_TRY IT_
Using the records below, copy every line that holds the string "safety".

══════════════════════════════

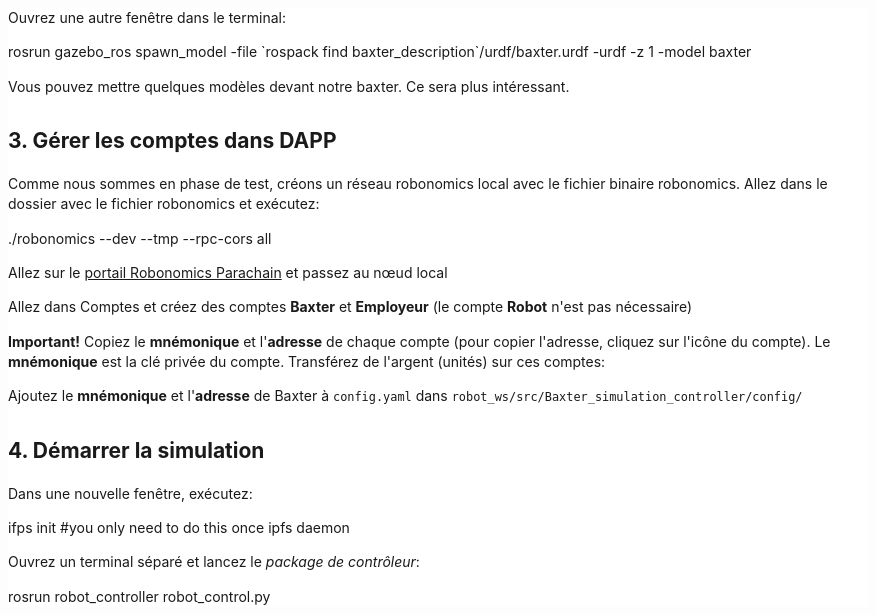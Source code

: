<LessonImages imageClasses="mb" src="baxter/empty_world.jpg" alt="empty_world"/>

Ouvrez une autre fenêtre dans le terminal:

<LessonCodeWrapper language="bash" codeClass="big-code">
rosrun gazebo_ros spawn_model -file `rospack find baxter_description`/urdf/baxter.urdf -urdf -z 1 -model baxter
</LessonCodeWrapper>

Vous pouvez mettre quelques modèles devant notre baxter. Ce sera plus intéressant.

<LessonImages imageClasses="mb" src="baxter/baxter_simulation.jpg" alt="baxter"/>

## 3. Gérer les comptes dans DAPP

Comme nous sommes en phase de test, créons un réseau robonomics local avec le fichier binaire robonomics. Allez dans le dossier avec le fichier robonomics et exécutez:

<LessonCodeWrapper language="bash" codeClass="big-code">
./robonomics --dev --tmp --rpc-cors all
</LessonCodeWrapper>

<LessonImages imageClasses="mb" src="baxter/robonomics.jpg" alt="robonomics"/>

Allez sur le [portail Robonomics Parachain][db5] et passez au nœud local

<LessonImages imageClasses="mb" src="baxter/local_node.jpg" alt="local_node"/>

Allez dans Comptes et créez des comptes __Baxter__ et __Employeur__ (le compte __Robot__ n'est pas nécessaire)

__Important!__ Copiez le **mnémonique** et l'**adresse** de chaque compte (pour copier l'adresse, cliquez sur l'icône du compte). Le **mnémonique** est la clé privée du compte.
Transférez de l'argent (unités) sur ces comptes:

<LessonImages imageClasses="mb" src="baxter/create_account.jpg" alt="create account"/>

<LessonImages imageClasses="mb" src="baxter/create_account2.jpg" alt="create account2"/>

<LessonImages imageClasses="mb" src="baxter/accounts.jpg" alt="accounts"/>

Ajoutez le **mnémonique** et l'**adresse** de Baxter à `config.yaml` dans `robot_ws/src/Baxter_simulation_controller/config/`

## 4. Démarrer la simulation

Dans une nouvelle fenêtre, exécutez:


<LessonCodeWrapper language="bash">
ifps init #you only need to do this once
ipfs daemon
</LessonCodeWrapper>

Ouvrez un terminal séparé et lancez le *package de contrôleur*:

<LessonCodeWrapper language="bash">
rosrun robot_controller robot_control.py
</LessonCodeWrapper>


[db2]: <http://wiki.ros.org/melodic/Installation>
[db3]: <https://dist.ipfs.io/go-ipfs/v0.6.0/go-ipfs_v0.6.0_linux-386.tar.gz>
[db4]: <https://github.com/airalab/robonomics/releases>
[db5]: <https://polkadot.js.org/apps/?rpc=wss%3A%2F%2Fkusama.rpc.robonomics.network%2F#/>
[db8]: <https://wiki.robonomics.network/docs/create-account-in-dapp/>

══════════════════════════════

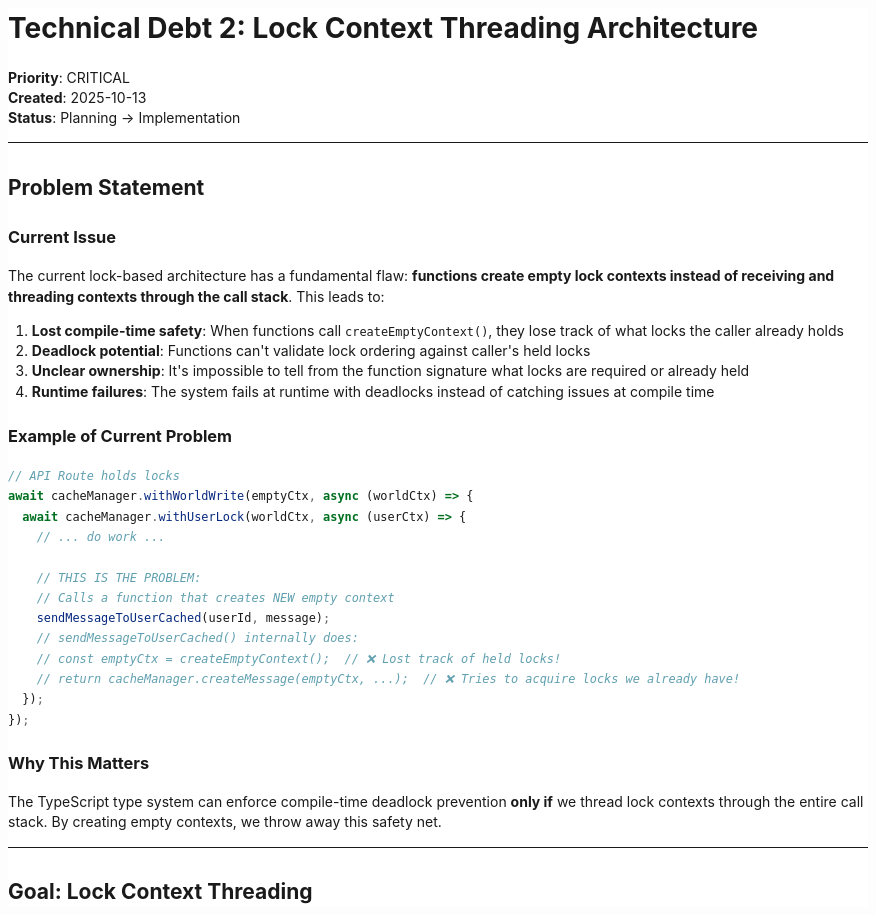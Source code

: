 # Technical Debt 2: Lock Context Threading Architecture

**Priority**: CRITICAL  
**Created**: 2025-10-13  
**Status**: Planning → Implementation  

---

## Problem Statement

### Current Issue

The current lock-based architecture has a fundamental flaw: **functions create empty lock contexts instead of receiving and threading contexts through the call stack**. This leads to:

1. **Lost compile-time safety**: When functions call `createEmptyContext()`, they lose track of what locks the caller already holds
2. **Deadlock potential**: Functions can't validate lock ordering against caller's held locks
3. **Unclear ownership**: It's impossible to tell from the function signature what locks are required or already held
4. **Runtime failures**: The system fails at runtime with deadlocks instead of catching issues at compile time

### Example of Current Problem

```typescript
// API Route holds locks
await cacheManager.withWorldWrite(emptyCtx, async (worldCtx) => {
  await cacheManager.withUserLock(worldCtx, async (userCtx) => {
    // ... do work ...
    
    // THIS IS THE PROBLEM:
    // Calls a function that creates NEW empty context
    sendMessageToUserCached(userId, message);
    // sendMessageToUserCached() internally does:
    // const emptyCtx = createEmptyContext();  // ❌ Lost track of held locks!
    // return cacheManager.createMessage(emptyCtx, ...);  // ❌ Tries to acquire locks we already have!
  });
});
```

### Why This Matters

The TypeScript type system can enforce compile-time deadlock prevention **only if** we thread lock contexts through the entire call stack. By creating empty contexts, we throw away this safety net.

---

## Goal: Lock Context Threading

══════════════════════════════

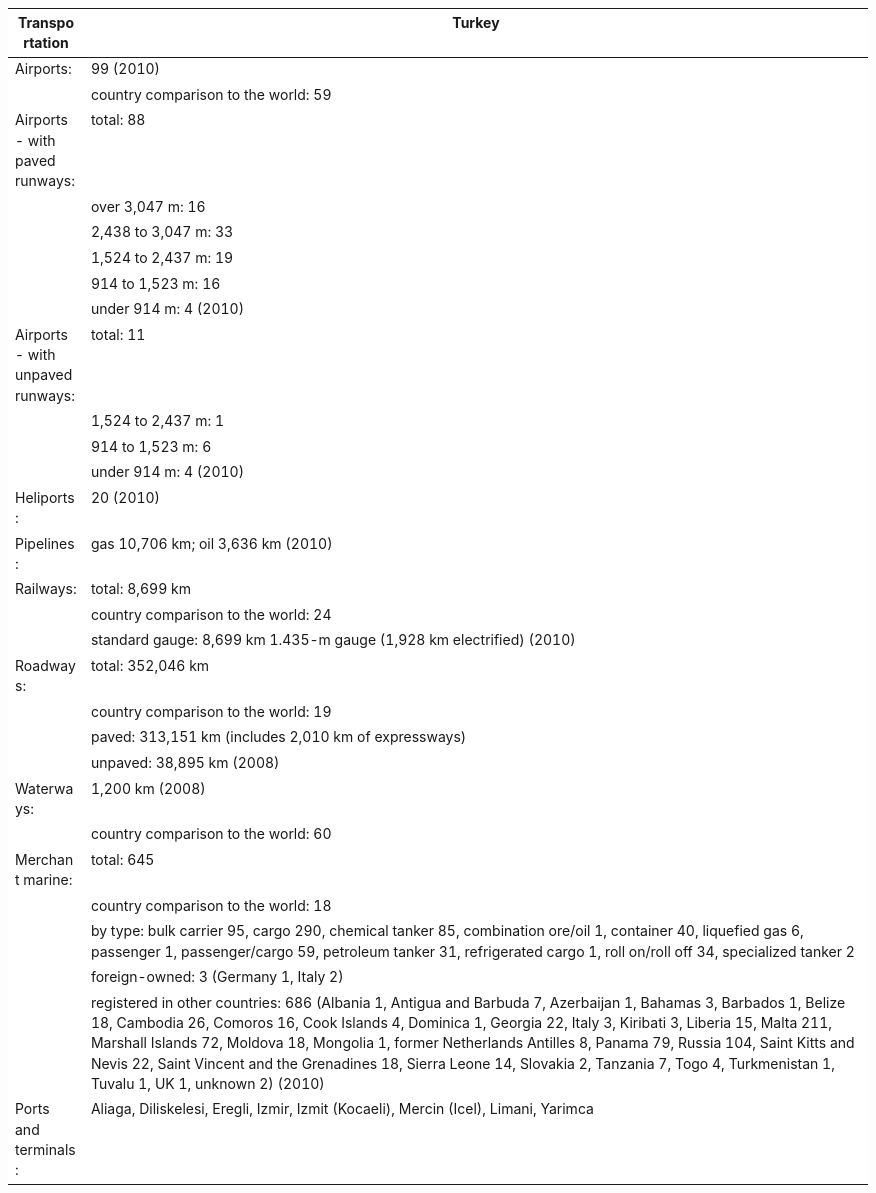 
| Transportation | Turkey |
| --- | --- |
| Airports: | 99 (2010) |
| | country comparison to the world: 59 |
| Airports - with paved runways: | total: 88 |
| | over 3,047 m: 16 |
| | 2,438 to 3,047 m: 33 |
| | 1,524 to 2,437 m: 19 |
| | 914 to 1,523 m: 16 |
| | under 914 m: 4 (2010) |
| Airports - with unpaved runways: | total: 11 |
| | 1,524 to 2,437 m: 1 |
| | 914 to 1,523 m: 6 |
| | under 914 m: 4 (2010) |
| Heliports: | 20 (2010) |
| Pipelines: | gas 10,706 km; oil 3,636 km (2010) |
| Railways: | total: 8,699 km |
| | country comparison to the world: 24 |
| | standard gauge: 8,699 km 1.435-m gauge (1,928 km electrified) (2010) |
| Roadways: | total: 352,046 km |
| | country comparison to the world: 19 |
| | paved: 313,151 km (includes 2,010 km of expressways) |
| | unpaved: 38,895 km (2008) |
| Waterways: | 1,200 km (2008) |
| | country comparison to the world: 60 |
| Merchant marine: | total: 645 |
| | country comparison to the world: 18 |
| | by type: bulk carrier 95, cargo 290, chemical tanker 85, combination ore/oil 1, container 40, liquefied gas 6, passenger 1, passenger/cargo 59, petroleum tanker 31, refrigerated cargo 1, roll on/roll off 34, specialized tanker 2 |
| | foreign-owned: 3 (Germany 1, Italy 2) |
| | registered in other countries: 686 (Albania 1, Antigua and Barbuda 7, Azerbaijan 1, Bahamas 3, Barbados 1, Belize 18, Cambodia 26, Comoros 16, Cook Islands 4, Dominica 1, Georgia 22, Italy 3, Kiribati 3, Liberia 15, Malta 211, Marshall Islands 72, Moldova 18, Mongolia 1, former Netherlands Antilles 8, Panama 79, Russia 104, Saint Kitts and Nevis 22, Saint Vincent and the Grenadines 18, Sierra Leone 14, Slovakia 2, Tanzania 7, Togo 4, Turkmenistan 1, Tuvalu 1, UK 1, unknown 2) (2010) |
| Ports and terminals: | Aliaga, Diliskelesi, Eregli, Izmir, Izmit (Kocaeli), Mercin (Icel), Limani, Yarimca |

══════════════════════════════

_EXERCISE RESULT_
1. **Lost compile-time safety**: When functions call `createEmptyContext()`, they lose track of what locks the caller already holds
The TypeScript type system can enforce compile-time deadlock prevention **only if** we thread lock contexts through the entire call stack. By creating empty contexts, we throw away this safety net.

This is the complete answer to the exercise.